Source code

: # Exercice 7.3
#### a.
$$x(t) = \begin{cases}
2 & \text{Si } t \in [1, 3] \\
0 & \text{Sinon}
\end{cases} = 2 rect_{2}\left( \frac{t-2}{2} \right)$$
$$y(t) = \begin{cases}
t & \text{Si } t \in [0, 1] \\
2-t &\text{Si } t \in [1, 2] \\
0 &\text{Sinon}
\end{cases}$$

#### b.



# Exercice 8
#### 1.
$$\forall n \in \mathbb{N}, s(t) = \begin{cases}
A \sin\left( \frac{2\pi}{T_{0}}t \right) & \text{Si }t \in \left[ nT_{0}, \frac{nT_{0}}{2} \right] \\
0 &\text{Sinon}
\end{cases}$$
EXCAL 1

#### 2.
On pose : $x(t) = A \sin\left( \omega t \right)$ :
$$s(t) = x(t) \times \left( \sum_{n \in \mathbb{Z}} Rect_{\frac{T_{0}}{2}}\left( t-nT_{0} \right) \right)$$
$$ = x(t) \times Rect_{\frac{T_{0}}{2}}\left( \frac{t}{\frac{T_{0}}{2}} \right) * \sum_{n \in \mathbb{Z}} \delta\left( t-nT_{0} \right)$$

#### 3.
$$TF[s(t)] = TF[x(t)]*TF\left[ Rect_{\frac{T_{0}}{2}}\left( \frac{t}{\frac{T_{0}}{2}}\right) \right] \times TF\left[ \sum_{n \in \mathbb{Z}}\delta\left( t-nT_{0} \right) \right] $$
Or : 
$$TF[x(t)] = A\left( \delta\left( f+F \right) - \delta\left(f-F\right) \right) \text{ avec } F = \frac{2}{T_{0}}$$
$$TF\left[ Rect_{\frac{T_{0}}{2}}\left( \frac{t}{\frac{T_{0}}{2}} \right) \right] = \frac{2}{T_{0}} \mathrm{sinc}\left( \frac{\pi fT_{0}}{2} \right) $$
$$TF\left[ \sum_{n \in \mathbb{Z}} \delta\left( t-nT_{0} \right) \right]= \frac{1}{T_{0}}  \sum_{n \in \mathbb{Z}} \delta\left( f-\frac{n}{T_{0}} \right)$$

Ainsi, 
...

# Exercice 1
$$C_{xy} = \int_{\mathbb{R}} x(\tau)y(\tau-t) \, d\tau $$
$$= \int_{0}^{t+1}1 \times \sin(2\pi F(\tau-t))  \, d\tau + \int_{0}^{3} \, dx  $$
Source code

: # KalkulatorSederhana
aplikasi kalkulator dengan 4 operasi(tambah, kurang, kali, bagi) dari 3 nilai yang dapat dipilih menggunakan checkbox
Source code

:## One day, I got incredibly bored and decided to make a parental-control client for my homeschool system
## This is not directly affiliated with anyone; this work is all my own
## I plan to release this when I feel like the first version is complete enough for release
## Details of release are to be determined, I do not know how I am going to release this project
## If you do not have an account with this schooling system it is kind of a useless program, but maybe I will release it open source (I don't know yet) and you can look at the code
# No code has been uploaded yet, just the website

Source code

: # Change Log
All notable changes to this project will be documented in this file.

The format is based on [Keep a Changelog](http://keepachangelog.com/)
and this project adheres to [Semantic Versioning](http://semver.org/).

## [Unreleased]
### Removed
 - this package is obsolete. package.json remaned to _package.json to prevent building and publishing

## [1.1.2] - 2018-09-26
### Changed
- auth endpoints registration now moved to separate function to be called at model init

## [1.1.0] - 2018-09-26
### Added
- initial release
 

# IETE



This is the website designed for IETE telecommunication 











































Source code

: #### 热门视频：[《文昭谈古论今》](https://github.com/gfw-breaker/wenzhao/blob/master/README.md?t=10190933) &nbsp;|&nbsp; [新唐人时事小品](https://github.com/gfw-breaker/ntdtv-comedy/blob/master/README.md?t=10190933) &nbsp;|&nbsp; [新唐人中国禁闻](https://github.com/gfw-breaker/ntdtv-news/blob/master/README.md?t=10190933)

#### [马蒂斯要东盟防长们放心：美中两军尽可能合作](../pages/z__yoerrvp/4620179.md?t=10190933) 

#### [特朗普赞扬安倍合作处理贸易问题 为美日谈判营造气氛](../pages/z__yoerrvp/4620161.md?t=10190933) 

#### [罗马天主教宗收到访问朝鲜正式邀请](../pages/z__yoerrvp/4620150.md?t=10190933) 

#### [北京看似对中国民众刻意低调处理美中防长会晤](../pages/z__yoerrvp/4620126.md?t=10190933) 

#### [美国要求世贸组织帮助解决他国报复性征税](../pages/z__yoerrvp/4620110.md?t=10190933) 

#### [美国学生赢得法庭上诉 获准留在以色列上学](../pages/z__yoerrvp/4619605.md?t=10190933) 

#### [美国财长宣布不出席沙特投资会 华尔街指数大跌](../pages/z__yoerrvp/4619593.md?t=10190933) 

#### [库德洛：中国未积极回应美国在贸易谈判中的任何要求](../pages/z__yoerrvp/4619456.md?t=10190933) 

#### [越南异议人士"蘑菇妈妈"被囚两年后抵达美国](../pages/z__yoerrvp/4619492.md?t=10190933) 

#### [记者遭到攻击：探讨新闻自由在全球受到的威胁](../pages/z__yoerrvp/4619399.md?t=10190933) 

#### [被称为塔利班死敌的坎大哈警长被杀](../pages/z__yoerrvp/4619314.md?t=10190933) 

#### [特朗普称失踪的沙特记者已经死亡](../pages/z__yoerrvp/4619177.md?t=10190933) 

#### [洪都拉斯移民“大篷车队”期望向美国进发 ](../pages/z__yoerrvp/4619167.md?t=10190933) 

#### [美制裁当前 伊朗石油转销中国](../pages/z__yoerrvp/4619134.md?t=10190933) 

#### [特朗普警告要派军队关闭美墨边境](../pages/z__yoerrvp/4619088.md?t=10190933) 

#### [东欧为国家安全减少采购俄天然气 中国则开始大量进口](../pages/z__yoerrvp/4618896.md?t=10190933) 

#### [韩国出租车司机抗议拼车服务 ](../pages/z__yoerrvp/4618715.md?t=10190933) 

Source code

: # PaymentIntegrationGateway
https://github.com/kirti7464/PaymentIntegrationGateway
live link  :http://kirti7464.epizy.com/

What is being asked
Nothing added, nothing dropped: copy the data above.

Completed task
Source code

: # Exercice 7.3
#### a.
$$x(t) = \begin{cases}
2 & \text{Si } t \in [1, 3] \\
0 & \text{Sinon}
\end{cases} = 2 rect_{2}\left( \frac{t-2}{2} \right)$$
$$y(t) = \begin{cases}
t & \text{Si } t \in [0, 1] \\
2-t &\text{Si } t \in [1, 2] \\
0 &\text{Sinon}
\end{cases}$$

#### b.



# Exercice 8
#### 1.
$$\forall n \in \mathbb{N}, s(t) = \begin{cases}
A \sin\left( \frac{2\pi}{T_{0}}t \right) & \text{Si }t \in \left[ nT_{0}, \frac{nT_{0}}{2} \right] \\
0 &\text{Sinon}
\end{cases}$$
EXCAL 1

#### 2.
On pose : $x(t) = A \sin\left( \omega t \right)$ :
$$s(t) = x(t) \times \left( \sum_{n \in \mathbb{Z}} Rect_{\frac{T_{0}}{2}}\left( t-nT_{0} \right) \right)$$
$$ = x(t) \times Rect_{\frac{T_{0}}{2}}\left( \frac{t}{\frac{T_{0}}{2}} \right) * \sum_{n \in \mathbb{Z}} \delta\left( t-nT_{0} \right)$$

#### 3.
$$TF[s(t)] = TF[x(t)]*TF\left[ Rect_{\frac{T_{0}}{2}}\left( \frac{t}{\frac{T_{0}}{2}}\right) \right] \times TF\left[ \sum_{n \in \mathbb{Z}}\delta\left( t-nT_{0} \right) \right] $$
Or : 
$$TF[x(t)] = A\left( \delta\left( f+F \right) - \delta\left(f-F\right) \right) \text{ avec } F = \frac{2}{T_{0}}$$
$$TF\left[ Rect_{\frac{T_{0}}{2}}\left( \frac{t}{\frac{T_{0}}{2}} \right) \right] = \frac{2}{T_{0}} \mathrm{sinc}\left( \frac{\pi fT_{0}}{2} \right) $$
$$TF\left[ \sum_{n \in \mathbb{Z}} \delta\left( t-nT_{0} \right) \right]= \frac{1}{T_{0}}  \sum_{n \in \mathbb{Z}} \delta\left( f-\frac{n}{T_{0}} \right)$$

Ainsi, 
...

# Exercice 1
$$C_{xy} = \int_{\mathbb{R}} x(\tau)y(\tau-t) \, d\tau $$
$$= \int_{0}^{t+1}1 \times \sin(2\pi F(\tau-t))  \, d\tau + \int_{0}^{3} \, dx  $$
Source code

: # KalkulatorSederhana
aplikasi kalkulator dengan 4 operasi(tambah, kurang, kali, bagi) dari 3 nilai yang dapat dipilih menggunakan checkbox
Source code

:## One day, I got incredibly bored and decided to make a parental-control client for my homeschool system
## This is not directly affiliated with anyone; this work is all my own
## I plan to release this when I feel like the first version is complete enough for release
## Details of release are to be determined, I do not know how I am going to release this project
## If you do not have an account with this schooling system it is kind of a useless program, but maybe I will release it open source (I don't know yet) and you can look at the code
# No code has been uploaded yet, just the website

Source code

: # Change Log
All notable changes to this project will be documented in this file.

The format is based on [Keep a Changelog](http://keepachangelog.com/)
and this project adheres to [Semantic Versioning](http://semver.org/).

## [Unreleased]
### Removed
 - this package is obsolete. package.json remaned to _package.json to prevent building and publishing

## [1.1.2] - 2018-09-26
### Changed
- auth endpoints registration now moved to separate function to be called at model init

## [1.1.0] - 2018-09-26
### Added
- initial release
 

# IETE



This is the website designed for IETE telecommunication 











































Source code

: #### 热门视频：[《文昭谈古论今》](https://github.com/gfw-breaker/wenzhao/blob/master/README.md?t=10190933) &nbsp;|&nbsp; [新唐人时事小品](https://github.com/gfw-breaker/ntdtv-comedy/blob/master/README.md?t=10190933) &nbsp;|&nbsp; [新唐人中国禁闻](https://github.com/gfw-breaker/ntdtv-news/blob/master/README.md?t=10190933)

#### [马蒂斯要东盟防长们放心：美中两军尽可能合作](../pages/z__yoerrvp/4620179.md?t=10190933) 

#### [特朗普赞扬安倍合作处理贸易问题 为美日谈判营造气氛](../pages/z__yoerrvp/4620161.md?t=10190933) 

#### [罗马天主教宗收到访问朝鲜正式邀请](../pages/z__yoerrvp/4620150.md?t=10190933) 

#### [北京看似对中国民众刻意低调处理美中防长会晤](../pages/z__yoerrvp/4620126.md?t=10190933) 

#### [美国要求世贸组织帮助解决他国报复性征税](../pages/z__yoerrvp/4620110.md?t=10190933) 

#### [美国学生赢得法庭上诉 获准留在以色列上学](../pages/z__yoerrvp/4619605.md?t=10190933) 

#### [美国财长宣布不出席沙特投资会 华尔街指数大跌](../pages/z__yoerrvp/4619593.md?t=10190933) 

#### [库德洛：中国未积极回应美国在贸易谈判中的任何要求](../pages/z__yoerrvp/4619456.md?t=10190933) 

#### [越南异议人士"蘑菇妈妈"被囚两年后抵达美国](../pages/z__yoerrvp/4619492.md?t=10190933) 

#### [记者遭到攻击：探讨新闻自由在全球受到的威胁](../pages/z__yoerrvp/4619399.md?t=10190933) 

#### [被称为塔利班死敌的坎大哈警长被杀](../pages/z__yoerrvp/4619314.md?t=10190933) 

#### [特朗普称失踪的沙特记者已经死亡](../pages/z__yoerrvp/4619177.md?t=10190933) 

#### [洪都拉斯移民“大篷车队”期望向美国进发 ](../pages/z__yoerrvp/4619167.md?t=10190933) 

#### [美制裁当前 伊朗石油转销中国](../pages/z__yoerrvp/4619134.md?t=10190933) 

#### [特朗普警告要派军队关闭美墨边境](../pages/z__yoerrvp/4619088.md?t=10190933) 

#### [东欧为国家安全减少采购俄天然气 中国则开始大量进口](../pages/z__yoerrvp/4618896.md?t=10190933) 

#### [韩国出租车司机抗议拼车服务 ](../pages/z__yoerrvp/4618715.md?t=10190933) 

Source code

: # PaymentIntegrationGateway
https://github.com/kirti7464/PaymentIntegrationGateway
live link  :http://kirti7464.epizy.com/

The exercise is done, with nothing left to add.